1.4. Il quarto motivo di ricorso relativo al trattamento sanzionatorio, è inammissibile. Quanto all’ammontare della pena, va ricordato che la quantificazione di quest’ultima nell’ambito della cornice edittale rientra nella discrezionalità del giudice di merito, insindacabile in sede di legittimità ove compiutamente motivata e che, ove la determinazione della pena non si discosti eccessivamente dai minimi edittali, il giudice ottempera all’obbligo motivazionale di cui all’art. 125, comma terzo, cod. pen., anche ove adoperi solo espressioni come “pena congrua”, “pena equa”, “congruo aumento” (ex plurimis, Sez. 3, n. 29968 del 22/02/2019, Rv. 276288; Sez. 2, n. 36104 del 27/04/2017, Rv. 271243; Sez. 3, n. 33773 del 29/05/2007, Rv. 237402). Nel caso di specie, la Corte di appello ha motivato il discostamente dal minimo edittale a fronte dell’ingente misura dell’imposta evasa, della gravità dell’azione, dell’intensità del dolo, nonché della capacità a delinquere, trattandosi di soggetto professionista del settore. Del resto, la pena base è stata determinata al di sotto del medio edittale, sicché in presenza di un apparato argomentativo che non sia frutto di mero arbitrio o di ragionamento illogico, non vi è spazio per l’accoglimento delle obiezioni difensive, che sollecitano differenti apprezzamenti di merito preclusi in sede di legittimità.
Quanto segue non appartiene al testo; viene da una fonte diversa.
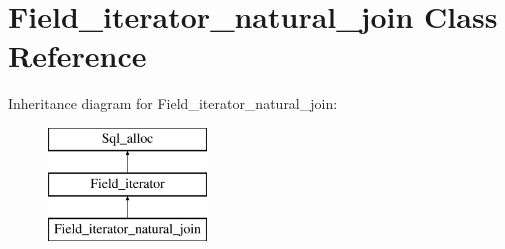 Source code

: \hypertarget{classField__iterator__natural__join}{}\section{Field\+\_\+iterator\+\_\+natural\+\_\+join Class Reference}
\label{classField__iterator__natural__join}
Inheritance diagram for Field\+\_\+iterator\+\_\+natural\+\_\+join\+:\begin{figure}[H]
\begin{center}
\leavevmode
\includegraphics[height=3.000000cm]{classField__iterator__natural__join}
\end{center}
\end{figure}
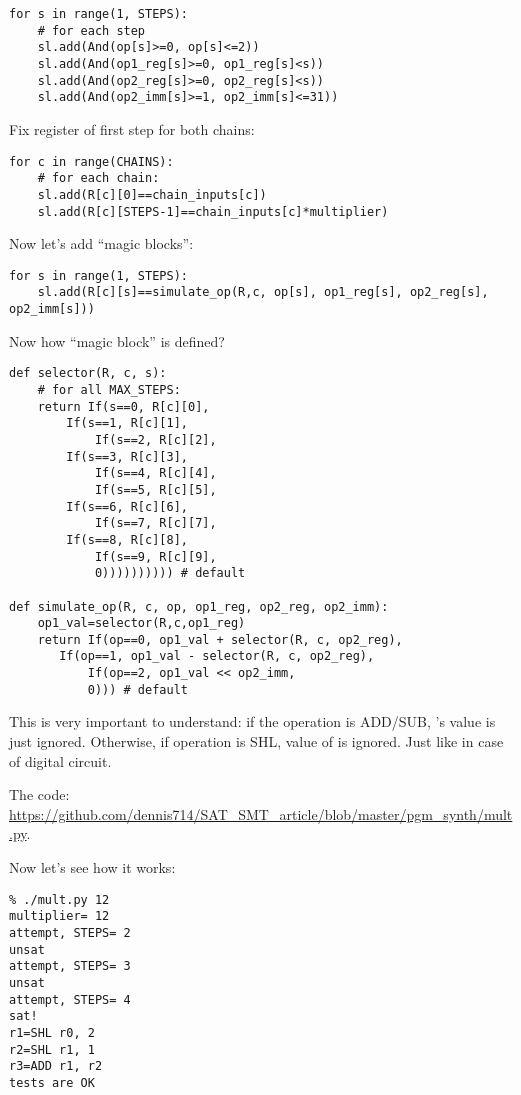 \begin{lstlisting}
for s in range(1, STEPS):
    # for each step
    sl.add(And(op[s]>=0, op[s]<=2))
    sl.add(And(op1_reg[s]>=0, op1_reg[s]<s))
    sl.add(And(op2_reg[s]>=0, op2_reg[s]<s))
    sl.add(And(op2_imm[s]>=1, op2_imm[s]<=31))
\end{lstlisting}

Fix register of first step for both chains:

\begin{lstlisting}
for c in range(CHAINS):
    # for each chain:
    sl.add(R[c][0]==chain_inputs[c])
    sl.add(R[c][STEPS-1]==chain_inputs[c]*multiplier)
\end{lstlisting}

Now let's add ``magic blocks'':

\begin{lstlisting}
for s in range(1, STEPS):
    sl.add(R[c][s]==simulate_op(R,c, op[s], op1_reg[s], op2_reg[s], op2_imm[s]))
\end{lstlisting}

Now how ``magic block'' is defined?

\begin{lstlisting}
def selector(R, c, s):
    # for all MAX_STEPS:
    return If(s==0, R[c][0],
	    If(s==1, R[c][1],
            If(s==2, R[c][2],
	    If(s==3, R[c][3],
            If(s==4, R[c][4],
            If(s==5, R[c][5],
	    If(s==6, R[c][6],
            If(s==7, R[c][7],
	    If(s==8, R[c][8],
            If(s==9, R[c][9],
	        0)))))))))) # default

def simulate_op(R, c, op, op1_reg, op2_reg, op2_imm):
    op1_val=selector(R,c,op1_reg)
    return If(op==0, op1_val + selector(R, c, op2_reg),
	   If(op==1, op1_val - selector(R, c, op2_reg),
           If(op==2, op1_val << op2_imm,
	       0))) # default
\end{lstlisting}

This is very important to understand: if the operation is ADD/SUB, 's value is just ignored.
Otherwise, if operation is SHL, value of  is ignored.
Just like in case of digital circuit.

The code: \url{https://github.com/dennis714/SAT_SMT_article/blob/master/pgm_synth/mult.py}.

Now let's see how it works:

\begin{lstlisting}
% ./mult.py 12
multiplier= 12
attempt, STEPS= 2
unsat
attempt, STEPS= 3
unsat
attempt, STEPS= 4
sat!
r1=SHL r0, 2
r2=SHL r1, 1
r3=ADD r1, r2
tests are OK
\end{lstlisting}

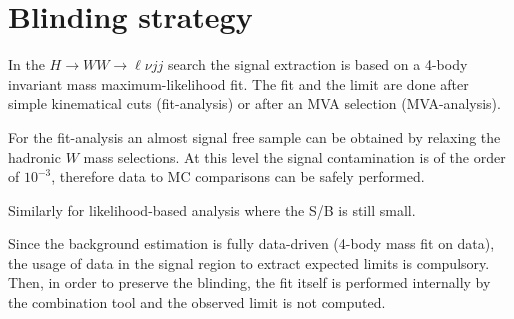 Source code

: \appendix
\section{Blinding strategy}
\label{sec:Blinding}

In the $H\rightarrow WW \rightarrow \ell{}\nu{}jj$ search the signal extraction 
is based on a 4-body invariant mass maximum-likelihood fit. The fit and the limit are done after simple
kinematical cuts (fit-analysis) or after an MVA selection (MVA-analysis).

For the fit-analysis an almost signal free sample can be obtained by relaxing the
hadronic $W$ mass selections. At this level the signal contamination is of the order of
$10^{-3}$, therefore data to MC comparisons can be safely performed.

Similarly for likelihood-based analysis where the S/B is still small.

Since the background estimation is fully data-driven (4-body mass fit on data),
the usage of data in the signal region to extract expected limits is compulsory.
Then, in order to preserve the blinding, the fit itself is performed internally by the
combination tool and the observed limit is not computed.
Inconferente è altresì la richiesta di riconoscimento delle circostanze attenuanti generiche, essendo già state concesse dal giudice di primo grado nella loro massima estensione.
Tenuto conto della sentenza del 13 giugno 2000, n. 86, della Corte costituzionale e rilevato che, nella fattispecie, non sussistono elementi per ritenere che «la parte abbia proposto il ricorso senza versare in colpa nella determinazione della causa di inammissibilità», alla declaratoria dell’inammissibilità medesima consegue, a norma dell’art. 616 cod. proc. pen., l’onere delle spese del procedimento nonché quello del versamento della somma, in favore della RAGIONE_SOCIALE delle ammende, equitativamente fissata in C 3.000,00.
P.Q.M.
Dichiara inammissibile il ricorso e condanna il ricorrente al pagamento delle spese processuali e della somma di C 3.000,00 in favore della RAGIONE_SOCIALE delle ammende.